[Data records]
● ● ● ● ●

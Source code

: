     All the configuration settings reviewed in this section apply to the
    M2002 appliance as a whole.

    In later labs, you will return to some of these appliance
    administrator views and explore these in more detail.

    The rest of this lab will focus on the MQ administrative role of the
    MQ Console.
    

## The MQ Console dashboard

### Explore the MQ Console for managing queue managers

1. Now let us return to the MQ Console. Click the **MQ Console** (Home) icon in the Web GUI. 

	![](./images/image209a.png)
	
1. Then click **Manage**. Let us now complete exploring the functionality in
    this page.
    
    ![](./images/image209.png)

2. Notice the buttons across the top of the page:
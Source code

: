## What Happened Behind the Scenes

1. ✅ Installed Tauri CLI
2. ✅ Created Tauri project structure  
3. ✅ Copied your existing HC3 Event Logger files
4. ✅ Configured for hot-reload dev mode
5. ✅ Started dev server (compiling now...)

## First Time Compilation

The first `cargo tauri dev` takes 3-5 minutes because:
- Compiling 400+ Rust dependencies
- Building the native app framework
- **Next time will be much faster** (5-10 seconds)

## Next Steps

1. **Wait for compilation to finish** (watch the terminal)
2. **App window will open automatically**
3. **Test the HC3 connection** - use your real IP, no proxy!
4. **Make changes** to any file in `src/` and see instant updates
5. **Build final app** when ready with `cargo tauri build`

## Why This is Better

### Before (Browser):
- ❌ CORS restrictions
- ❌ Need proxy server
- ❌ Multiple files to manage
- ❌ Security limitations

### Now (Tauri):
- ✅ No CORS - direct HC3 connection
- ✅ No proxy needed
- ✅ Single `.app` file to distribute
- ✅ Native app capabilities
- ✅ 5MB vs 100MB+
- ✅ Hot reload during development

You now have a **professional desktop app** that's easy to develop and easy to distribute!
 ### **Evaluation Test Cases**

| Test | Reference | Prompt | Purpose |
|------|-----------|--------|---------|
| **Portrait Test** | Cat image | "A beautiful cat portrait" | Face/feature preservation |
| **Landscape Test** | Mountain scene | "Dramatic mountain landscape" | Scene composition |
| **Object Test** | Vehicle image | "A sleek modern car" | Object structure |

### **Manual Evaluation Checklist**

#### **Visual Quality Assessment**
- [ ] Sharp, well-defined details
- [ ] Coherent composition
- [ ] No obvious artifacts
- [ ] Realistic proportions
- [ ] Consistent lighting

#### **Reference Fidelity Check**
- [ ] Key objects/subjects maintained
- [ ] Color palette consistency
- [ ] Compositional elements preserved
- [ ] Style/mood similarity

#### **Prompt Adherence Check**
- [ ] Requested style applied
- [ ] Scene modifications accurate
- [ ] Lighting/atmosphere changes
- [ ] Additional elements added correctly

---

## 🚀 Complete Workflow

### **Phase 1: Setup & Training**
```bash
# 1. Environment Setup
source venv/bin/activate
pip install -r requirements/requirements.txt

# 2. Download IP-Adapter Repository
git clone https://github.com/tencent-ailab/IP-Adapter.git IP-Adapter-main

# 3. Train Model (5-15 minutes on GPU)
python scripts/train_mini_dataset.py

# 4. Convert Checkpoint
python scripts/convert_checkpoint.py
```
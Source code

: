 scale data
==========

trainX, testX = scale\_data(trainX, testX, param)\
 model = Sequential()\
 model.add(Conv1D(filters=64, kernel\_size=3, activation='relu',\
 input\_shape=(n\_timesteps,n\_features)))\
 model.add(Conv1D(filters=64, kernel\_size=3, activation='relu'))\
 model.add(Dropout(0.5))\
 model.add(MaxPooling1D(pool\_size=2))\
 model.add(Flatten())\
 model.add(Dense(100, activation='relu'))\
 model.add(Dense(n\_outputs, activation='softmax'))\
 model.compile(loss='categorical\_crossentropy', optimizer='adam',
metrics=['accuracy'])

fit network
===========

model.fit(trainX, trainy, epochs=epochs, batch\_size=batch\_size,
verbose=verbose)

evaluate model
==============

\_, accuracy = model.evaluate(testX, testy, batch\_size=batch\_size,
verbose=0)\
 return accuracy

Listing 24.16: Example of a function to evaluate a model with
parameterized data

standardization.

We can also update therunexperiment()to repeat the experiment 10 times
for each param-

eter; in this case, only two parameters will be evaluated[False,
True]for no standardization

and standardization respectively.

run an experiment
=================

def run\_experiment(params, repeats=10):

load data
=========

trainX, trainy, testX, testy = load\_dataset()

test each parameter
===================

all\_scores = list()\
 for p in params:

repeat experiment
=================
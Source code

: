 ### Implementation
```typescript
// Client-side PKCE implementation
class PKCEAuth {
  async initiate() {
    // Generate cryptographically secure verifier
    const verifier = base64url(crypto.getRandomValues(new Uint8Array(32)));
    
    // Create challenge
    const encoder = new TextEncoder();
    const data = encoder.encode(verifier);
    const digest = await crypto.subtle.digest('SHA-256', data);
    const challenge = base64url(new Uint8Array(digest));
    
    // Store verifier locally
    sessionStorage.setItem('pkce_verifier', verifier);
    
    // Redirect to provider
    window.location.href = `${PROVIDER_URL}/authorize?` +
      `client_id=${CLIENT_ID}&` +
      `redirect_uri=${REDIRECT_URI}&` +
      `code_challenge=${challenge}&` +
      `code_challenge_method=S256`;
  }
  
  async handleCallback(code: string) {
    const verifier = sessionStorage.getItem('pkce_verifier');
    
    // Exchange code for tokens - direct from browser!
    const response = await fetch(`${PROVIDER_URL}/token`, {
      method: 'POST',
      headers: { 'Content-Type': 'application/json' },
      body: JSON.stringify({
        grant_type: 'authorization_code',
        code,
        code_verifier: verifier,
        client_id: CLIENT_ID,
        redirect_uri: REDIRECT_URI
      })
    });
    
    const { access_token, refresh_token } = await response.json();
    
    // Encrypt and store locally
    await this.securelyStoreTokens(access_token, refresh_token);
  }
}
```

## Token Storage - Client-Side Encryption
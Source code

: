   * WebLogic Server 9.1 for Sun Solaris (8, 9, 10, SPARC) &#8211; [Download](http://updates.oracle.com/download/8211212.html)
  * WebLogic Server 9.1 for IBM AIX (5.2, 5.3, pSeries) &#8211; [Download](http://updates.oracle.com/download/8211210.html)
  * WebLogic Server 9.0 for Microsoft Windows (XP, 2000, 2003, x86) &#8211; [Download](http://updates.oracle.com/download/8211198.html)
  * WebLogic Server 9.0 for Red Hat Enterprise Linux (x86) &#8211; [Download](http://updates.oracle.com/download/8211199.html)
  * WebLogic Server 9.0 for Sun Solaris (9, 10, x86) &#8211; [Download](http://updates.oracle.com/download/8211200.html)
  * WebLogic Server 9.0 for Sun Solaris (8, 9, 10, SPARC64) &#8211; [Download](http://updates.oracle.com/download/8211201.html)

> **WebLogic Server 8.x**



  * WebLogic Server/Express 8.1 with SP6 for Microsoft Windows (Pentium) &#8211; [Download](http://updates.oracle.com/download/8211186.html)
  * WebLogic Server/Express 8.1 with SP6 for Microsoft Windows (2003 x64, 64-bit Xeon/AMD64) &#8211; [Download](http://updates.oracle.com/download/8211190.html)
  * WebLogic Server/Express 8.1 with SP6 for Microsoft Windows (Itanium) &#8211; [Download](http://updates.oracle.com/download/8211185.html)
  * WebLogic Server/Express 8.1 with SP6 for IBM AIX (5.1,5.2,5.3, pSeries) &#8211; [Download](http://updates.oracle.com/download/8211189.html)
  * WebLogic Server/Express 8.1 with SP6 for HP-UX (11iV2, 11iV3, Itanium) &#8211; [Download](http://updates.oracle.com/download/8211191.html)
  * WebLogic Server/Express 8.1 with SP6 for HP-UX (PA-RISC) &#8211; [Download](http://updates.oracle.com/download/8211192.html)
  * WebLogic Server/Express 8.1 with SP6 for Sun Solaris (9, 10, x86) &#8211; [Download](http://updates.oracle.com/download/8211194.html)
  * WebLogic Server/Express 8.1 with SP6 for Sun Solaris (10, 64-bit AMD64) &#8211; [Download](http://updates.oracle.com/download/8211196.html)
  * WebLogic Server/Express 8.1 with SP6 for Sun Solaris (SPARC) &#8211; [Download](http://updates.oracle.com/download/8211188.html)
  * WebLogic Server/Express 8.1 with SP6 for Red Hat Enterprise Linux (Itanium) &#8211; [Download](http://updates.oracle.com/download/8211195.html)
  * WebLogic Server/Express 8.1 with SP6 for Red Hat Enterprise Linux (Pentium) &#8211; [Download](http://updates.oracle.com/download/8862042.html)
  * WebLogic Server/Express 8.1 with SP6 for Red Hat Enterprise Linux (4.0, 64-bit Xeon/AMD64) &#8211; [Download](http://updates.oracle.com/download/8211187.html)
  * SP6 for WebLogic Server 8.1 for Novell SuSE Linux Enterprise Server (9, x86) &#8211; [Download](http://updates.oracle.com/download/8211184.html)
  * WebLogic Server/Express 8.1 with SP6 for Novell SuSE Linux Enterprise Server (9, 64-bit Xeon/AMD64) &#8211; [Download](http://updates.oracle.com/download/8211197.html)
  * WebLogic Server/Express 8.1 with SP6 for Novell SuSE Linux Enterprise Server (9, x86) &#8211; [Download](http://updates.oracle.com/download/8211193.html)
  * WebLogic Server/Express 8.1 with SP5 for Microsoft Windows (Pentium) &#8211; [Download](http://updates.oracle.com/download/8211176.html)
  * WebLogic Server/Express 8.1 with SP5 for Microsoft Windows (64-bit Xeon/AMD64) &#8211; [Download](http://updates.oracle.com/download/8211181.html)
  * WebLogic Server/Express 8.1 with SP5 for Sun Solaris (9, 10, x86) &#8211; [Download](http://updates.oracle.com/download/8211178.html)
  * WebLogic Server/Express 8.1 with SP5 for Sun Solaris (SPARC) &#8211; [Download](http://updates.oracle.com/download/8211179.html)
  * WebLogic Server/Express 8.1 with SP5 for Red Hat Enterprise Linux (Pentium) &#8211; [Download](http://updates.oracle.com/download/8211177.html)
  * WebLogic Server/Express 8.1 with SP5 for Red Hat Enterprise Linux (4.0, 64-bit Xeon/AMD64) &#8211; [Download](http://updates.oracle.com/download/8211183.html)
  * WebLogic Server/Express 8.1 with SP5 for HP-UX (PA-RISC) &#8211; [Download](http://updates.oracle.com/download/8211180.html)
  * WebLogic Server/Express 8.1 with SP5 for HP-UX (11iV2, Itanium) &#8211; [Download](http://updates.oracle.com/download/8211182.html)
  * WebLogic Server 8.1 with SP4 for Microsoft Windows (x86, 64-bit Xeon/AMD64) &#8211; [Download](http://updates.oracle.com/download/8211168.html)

● ● ● ● ●

Problem details:
Your answer must be a single number: the count of lines in the records that hold the word "activation".

Response area:
4